-- What the task requires --
With the pictures set aside, reproduce each entry precisely as it reads.

Dataset entries:
-- Opening Marker --

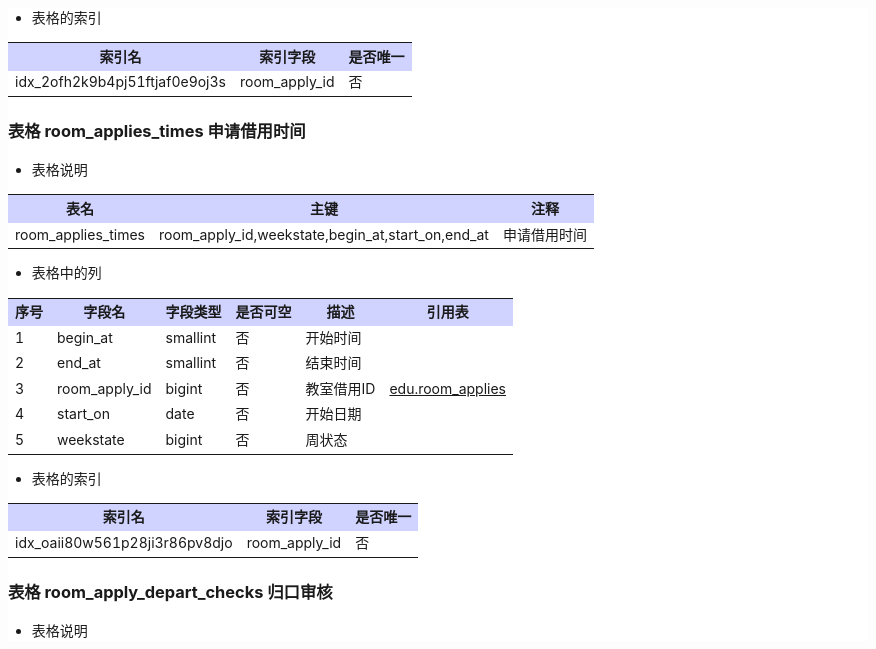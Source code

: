 
  * 表格的索引

<table class="table table-bordered table-striped table-condensed">
  <tr>
<th style="background-color:#D0D3FF">索引名</th><th style="background-color:#D0D3FF">索引字段</th><th style="background-color:#D0D3FF">是否唯一</th>  </tr>
<tr><td>idx_2ofh2k9b4pj51ftjaf0e9oj3s</td><td>room_apply_id</td><td>否</td>  </tr>
</table>

### 表格 room_applies_times 申请借用时间

  * 表格说明

<table class="table table-bordered table-striped table-condensed">
<tr><th style="background-color:#D0D3FF">表名</th><th style="background-color:#D0D3FF">主键</th><th style="background-color:#D0D3FF">注释</th>  </tr>
<tr><td>room_applies_times</td><td>room_apply_id,weekstate,begin_at,start_on,end_at</td><td>申请借用时间</td>  </tr>
</table>

  * 表格中的列

<table class="table table-bordered table-striped table-condensed">
<tr><th style="background-color:#D0D3FF" class="text-center">序号</th><th style="background-color:#D0D3FF">字段名</th><th style="background-color:#D0D3FF">字段类型</th><th style="background-color:#D0D3FF" class="text-center">是否可空</th><th style="background-color:#D0D3FF">描述</th><th style="background-color:#D0D3FF">引用表</th>  </tr>
<tr><td class="text-center">1</td><td>begin_at</td><td>smallint</td><td class="text-center">否</td><td>开始时间</td><td></td>  </tr>
<tr><td class="text-center">2</td><td>end_at</td><td>smallint</td><td class="text-center">否</td><td>结束时间</td><td></td>  </tr>
<tr><td class="text-center">3</td><td>room_apply_id</td><td>bigint</td><td class="text-center">否</td><td>教室借用ID</td><td>           <a href="/model/edu/room/core.html#表格-room_applies-教室借用">edu.room_applies</a>
</td>  </tr>
<tr><td class="text-center">4</td><td>start_on</td><td>date</td><td class="text-center">否</td><td>开始日期</td><td></td>  </tr>
<tr><td class="text-center">5</td><td>weekstate</td><td>bigint</td><td class="text-center">否</td><td>周状态</td><td></td>  </tr>
</table>


  * 表格的索引

<table class="table table-bordered table-striped table-condensed">
  <tr>
<th style="background-color:#D0D3FF">索引名</th><th style="background-color:#D0D3FF">索引字段</th><th style="background-color:#D0D3FF">是否唯一</th>  </tr>
<tr><td>idx_oaii80w561p28ji3r86pv8djo</td><td>room_apply_id</td><td>否</td>  </tr>
</table>

### 表格 room_apply_depart_checks 归口审核

  * 表格说明
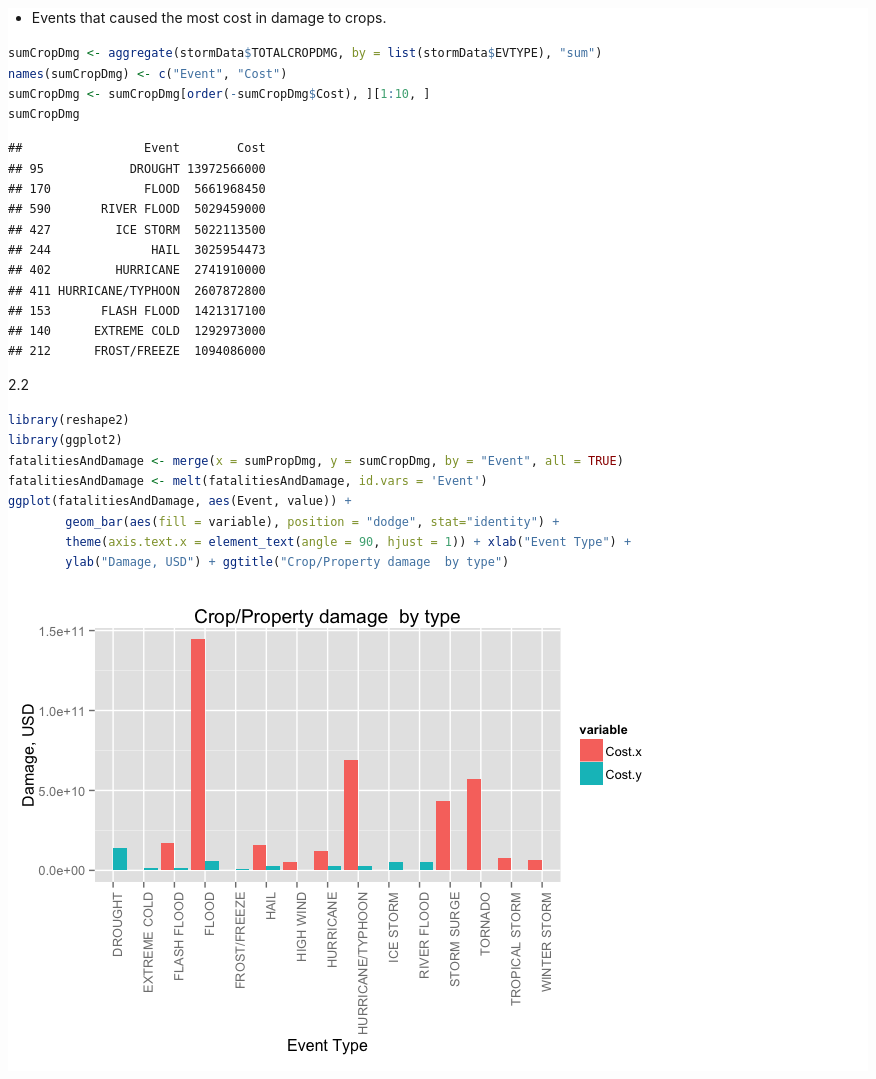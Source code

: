 * Events that caused the most cost in damage to crops.


```r
sumCropDmg <- aggregate(stormData$TOTALCROPDMG, by = list(stormData$EVTYPE), "sum")
names(sumCropDmg) <- c("Event", "Cost")
sumCropDmg <- sumCropDmg[order(-sumCropDmg$Cost), ][1:10, ]
sumCropDmg
```

```
##                 Event        Cost
## 95            DROUGHT 13972566000
## 170             FLOOD  5661968450
## 590       RIVER FLOOD  5029459000
## 427         ICE STORM  5022113500
## 244              HAIL  3025954473
## 402         HURRICANE  2741910000
## 411 HURRICANE/TYPHOON  2607872800
## 153       FLASH FLOOD  1421317100
## 140      EXTREME COLD  1292973000
## 212      FROST/FREEZE  1094086000
```

2.2 


```r
library(reshape2)
library(ggplot2)
fatalitiesAndDamage <- merge(x = sumPropDmg, y = sumCropDmg, by = "Event", all = TRUE)
fatalitiesAndDamage <- melt(fatalitiesAndDamage, id.vars = 'Event')
ggplot(fatalitiesAndDamage, aes(Event, value)) +   
        geom_bar(aes(fill = variable), position = "dodge", stat="identity") +
        theme(axis.text.x = element_text(angle = 90, hjust = 1)) + xlab("Event Type") + 
        ylab("Damage, USD") + ggtitle("Crop/Property damage  by type")
```

![](Peer_Assignment2_files/figure-html/unnamed-chunk-12-1.png)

-- Closing Marker --

-- Exercise solution --
Source code

: 
  * 表格的索引

<table class="table table-bordered table-striped table-condensed">
  <tr>
<th style="background-color:#D0D3FF">索引名</th><th style="background-color:#D0D3FF">索引字段</th><th style="background-color:#D0D3FF">是否唯一</th>  </tr>
<tr><td>idx_2ofh2k9b4pj51ftjaf0e9oj3s</td><td>room_apply_id</td><td>否</td>  </tr>
</table>

### 表格 room_applies_times 申请借用时间

  * 表格说明

<table class="table table-bordered table-striped table-condensed">
<tr><th style="background-color:#D0D3FF">表名</th><th style="background-color:#D0D3FF">主键</th><th style="background-color:#D0D3FF">注释</th>  </tr>
<tr><td>room_applies_times</td><td>room_apply_id,weekstate,begin_at,start_on,end_at</td><td>申请借用时间</td>  </tr>
</table>

  * 表格中的列

<table class="table table-bordered table-striped table-condensed">
<tr><th style="background-color:#D0D3FF" class="text-center">序号</th><th style="background-color:#D0D3FF">字段名</th><th style="background-color:#D0D3FF">字段类型</th><th style="background-color:#D0D3FF" class="text-center">是否可空</th><th style="background-color:#D0D3FF">描述</th><th style="background-color:#D0D3FF">引用表</th>  </tr>
<tr><td class="text-center">1</td><td>begin_at</td><td>smallint</td><td class="text-center">否</td><td>开始时间</td><td></td>  </tr>
<tr><td class="text-center">2</td><td>end_at</td><td>smallint</td><td class="text-center">否</td><td>结束时间</td><td></td>  </tr>
<tr><td class="text-center">3</td><td>room_apply_id</td><td>bigint</td><td class="text-center">否</td><td>教室借用ID</td><td>           <a href="/model/edu/room/core.html#表格-room_applies-教室借用">edu.room_applies</a>
</td>  </tr>
<tr><td class="text-center">4</td><td>start_on</td><td>date</td><td class="text-center">否</td><td>开始日期</td><td></td>  </tr>
<tr><td class="text-center">5</td><td>weekstate</td><td>bigint</td><td class="text-center">否</td><td>周状态</td><td></td>  </tr>
</table>


  * 表格的索引

<table class="table table-bordered table-striped table-condensed">
  <tr>
<th style="background-color:#D0D3FF">索引名</th><th style="background-color:#D0D3FF">索引字段</th><th style="background-color:#D0D3FF">是否唯一</th>  </tr>
<tr><td>idx_oaii80w561p28ji3r86pv8djo</td><td>room_apply_id</td><td>否</td>  </tr>
</table>

### 表格 room_apply_depart_checks 归口审核

  * 表格说明
Source code

: * Events that caused the most cost in damage to crops.


```r
sumCropDmg <- aggregate(stormData$TOTALCROPDMG, by = list(stormData$EVTYPE), "sum")
names(sumCropDmg) <- c("Event", "Cost")
sumCropDmg <- sumCropDmg[order(-sumCropDmg$Cost), ][1:10, ]
sumCropDmg
```

```
##                 Event        Cost
## 95            DROUGHT 13972566000
## 170             FLOOD  5661968450
## 590       RIVER FLOOD  5029459000
## 427         ICE STORM  5022113500
## 244              HAIL  3025954473
## 402         HURRICANE  2741910000
## 411 HURRICANE/TYPHOON  2607872800
## 153       FLASH FLOOD  1421317100
## 140      EXTREME COLD  1292973000
## 212      FROST/FREEZE  1094086000
```

2.2 


```r
library(reshape2)
library(ggplot2)
fatalitiesAndDamage <- merge(x = sumPropDmg, y = sumCropDmg, by = "Event", all = TRUE)
fatalitiesAndDamage <- melt(fatalitiesAndDamage, id.vars = 'Event')
ggplot(fatalitiesAndDamage, aes(Event, value)) +   
        geom_bar(aes(fill = variable), position = "dodge", stat="identity") +
        theme(axis.text.x = element_text(angle = 90, hjust = 1)) + xlab("Event Type") + 
        ylab("Damage, USD") + ggtitle("Crop/Property damage  by type")
```

![](Peer_Assignment2_files/figure-html/unnamed-chunk-12-1.png)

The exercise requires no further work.